Pull each line with the string "minor" from the entries.

Data items
┄┄┄┄┄┄┄┄┄┄
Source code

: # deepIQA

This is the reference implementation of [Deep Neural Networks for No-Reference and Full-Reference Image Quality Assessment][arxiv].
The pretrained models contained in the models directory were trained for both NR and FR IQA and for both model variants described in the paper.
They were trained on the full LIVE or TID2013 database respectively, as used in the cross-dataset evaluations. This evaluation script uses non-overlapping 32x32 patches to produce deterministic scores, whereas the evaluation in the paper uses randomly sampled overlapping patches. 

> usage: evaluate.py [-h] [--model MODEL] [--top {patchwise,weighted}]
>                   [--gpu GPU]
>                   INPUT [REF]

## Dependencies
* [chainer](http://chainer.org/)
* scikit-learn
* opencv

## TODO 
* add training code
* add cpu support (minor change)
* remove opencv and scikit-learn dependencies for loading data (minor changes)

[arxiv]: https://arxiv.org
┄┄┄┄┄┄┄┄┄┄
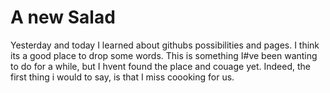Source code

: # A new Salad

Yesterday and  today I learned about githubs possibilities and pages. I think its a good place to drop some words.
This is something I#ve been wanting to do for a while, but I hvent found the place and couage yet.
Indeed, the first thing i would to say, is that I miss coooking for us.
┄┄┄┄┄┄┄┄┄┄
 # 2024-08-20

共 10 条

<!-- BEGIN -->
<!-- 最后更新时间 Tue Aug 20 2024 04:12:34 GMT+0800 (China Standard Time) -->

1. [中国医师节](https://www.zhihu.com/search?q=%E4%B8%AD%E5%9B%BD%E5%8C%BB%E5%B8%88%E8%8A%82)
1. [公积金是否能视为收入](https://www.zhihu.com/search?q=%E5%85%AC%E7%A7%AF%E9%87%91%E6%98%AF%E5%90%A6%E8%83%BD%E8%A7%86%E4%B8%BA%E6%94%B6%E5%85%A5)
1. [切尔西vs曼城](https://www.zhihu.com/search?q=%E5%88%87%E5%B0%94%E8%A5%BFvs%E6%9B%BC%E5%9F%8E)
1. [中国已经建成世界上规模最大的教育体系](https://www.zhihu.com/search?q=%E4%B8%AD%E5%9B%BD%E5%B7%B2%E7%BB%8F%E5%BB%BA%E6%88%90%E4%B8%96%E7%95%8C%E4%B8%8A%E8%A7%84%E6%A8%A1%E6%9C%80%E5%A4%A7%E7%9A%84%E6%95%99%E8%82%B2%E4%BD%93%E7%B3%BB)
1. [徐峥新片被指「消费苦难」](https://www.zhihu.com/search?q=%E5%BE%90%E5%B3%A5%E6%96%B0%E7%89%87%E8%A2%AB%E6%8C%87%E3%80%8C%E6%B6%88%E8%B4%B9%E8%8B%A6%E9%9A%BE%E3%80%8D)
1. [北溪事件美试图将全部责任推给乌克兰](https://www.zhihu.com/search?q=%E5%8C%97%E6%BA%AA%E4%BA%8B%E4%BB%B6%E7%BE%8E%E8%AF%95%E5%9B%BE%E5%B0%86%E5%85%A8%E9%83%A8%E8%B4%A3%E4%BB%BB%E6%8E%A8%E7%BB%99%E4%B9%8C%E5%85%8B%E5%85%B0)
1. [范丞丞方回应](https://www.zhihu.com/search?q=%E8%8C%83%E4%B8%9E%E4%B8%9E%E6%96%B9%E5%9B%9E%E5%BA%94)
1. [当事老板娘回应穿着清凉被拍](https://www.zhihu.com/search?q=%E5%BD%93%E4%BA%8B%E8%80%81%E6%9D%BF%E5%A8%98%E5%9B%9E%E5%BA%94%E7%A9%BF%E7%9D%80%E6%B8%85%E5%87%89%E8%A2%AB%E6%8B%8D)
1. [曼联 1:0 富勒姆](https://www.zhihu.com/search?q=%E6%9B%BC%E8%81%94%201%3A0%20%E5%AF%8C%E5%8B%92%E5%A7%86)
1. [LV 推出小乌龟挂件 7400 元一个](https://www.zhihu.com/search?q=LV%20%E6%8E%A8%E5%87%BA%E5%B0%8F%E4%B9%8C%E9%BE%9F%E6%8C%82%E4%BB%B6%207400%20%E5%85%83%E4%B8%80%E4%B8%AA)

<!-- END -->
┄┄┄┄┄┄┄┄┄┄
# Answer to the exercise
* add cpu support (minor change)
* remove opencv and scikit-learn dependencies for loading data (minor changes)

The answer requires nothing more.